Either people will just be able to say, "ohh we didn't mean that it was just bad LLM output" or they'll be a demand to see the input to the LLM to disavow supposed negative connotations.
So I tend to agree with everything up to T4. In other words I think this works only as long as the sending org produces output that the receiving org/person is willing to just take at face value.
I didn't mean to imply that the face value of T4 and would T2 differ. I just meant that T4 would be shorter and easier to read.
I guess the shorter version of my point is: why won't the sender include their own summary which they can control? Not only does that benefit them but also the recipient (who avoids risk of missummary or highlighting the wrong parts).
Ahh, I see. I'm still skeptical that the recieving org will use a LLM to help read the text except for legal documents.
I'd guess there will be two different situations. The first is where the sending org expects the message to be read by actual people.

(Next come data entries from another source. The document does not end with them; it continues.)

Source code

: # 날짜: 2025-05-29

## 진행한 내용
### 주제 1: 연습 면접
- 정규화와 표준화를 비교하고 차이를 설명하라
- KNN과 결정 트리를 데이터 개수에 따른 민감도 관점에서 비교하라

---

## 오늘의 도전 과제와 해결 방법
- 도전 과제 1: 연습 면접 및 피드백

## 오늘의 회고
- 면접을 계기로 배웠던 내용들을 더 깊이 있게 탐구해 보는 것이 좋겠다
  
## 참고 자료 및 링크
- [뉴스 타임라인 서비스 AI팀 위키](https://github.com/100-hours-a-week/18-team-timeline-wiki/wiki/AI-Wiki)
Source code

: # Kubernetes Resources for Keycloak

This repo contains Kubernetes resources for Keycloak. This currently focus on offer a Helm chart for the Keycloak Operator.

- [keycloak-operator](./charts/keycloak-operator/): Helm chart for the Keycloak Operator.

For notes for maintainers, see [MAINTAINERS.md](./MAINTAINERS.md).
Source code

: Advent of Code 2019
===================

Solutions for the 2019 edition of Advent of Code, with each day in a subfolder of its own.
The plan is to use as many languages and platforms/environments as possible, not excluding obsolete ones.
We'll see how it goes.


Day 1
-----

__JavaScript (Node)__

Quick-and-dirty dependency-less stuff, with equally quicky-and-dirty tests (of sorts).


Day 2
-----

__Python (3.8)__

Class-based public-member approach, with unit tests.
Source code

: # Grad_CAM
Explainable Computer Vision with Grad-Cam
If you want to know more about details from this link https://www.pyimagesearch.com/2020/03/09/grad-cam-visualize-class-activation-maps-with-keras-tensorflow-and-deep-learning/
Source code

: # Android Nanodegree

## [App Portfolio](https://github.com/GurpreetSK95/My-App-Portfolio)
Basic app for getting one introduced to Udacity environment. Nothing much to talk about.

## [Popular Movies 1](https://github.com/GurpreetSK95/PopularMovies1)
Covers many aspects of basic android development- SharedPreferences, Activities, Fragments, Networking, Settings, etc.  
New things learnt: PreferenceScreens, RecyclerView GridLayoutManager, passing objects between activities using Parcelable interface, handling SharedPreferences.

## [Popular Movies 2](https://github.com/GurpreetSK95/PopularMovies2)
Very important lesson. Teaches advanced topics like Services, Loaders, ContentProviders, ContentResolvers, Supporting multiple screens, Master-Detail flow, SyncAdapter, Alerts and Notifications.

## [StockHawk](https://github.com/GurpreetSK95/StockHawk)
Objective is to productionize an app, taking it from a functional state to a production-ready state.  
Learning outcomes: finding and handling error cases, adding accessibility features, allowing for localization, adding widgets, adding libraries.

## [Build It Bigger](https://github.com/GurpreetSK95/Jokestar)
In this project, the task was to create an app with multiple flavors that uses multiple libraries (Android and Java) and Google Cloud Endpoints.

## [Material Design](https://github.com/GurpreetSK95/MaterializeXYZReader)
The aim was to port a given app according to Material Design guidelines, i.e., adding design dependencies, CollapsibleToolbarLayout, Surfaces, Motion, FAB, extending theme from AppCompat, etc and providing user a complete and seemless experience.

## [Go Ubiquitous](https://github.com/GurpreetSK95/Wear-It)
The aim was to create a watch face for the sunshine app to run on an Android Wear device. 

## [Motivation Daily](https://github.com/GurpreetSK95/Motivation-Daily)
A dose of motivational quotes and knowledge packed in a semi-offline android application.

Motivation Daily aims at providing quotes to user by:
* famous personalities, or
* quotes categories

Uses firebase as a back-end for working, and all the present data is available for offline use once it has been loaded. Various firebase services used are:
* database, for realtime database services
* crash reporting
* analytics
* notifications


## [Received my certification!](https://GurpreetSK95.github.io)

In that case they optimize their LLM to produce text that best conveys their message to people so no summary generating LLM is desired or used (best to let the sender optimize the message they wish to send since they actually know what they want conveyed).
OTOH there is the case of generating legal contracts. There I agree that the situation will be roughly as you describe. Sending org writes it up in plaintext has it translated to legally clear conditions (compares the back translation) and the recieving org uses an automatic summary.
But I don't think we'll use summary generating machines just to allow the sending message to be more complicated so as to allow plausible deniability. Yes, sometimes we do things like that but usually only in ways that are themselves more deniable and less delibrate.
Most importantly, sending orgs will want to control how their message is perceived so I think the incentives favor them releasing messages that are already short and clear enough to make summarization more trouble than benefit.
But that standard use negates any plausible deniability. If the recipient knows the sender knows the message will be summarized as X and sent it anyway they can assume the sender intended X as the message.
So you gain no plausible deniability. I expect instead that (excepting legal docs) the sender will produce the summary themselves to control it (and the recipient will prefer that bc they can rely on the sender actually endorsing it).
I don't understand what org Y gains from transforming T2 into T4 in step 5.
T4 will likely be much shorter and easier to understand.
But don't most buisnesses now choose to use relatively short and succinct messaging when talking to other buisnesses or the public? If they wanted to they could already use longer more deniable remarks. Sure, about a narrow collection of things like diversity etc they obfusciate but you could just translate all those things in your head to 'saying whatever is generically socially acceptable'.
Let the LLM also produce T1, now we're cooking. Can't wait for the age of corporations entirely managed by a series of LLMs feeding into each other.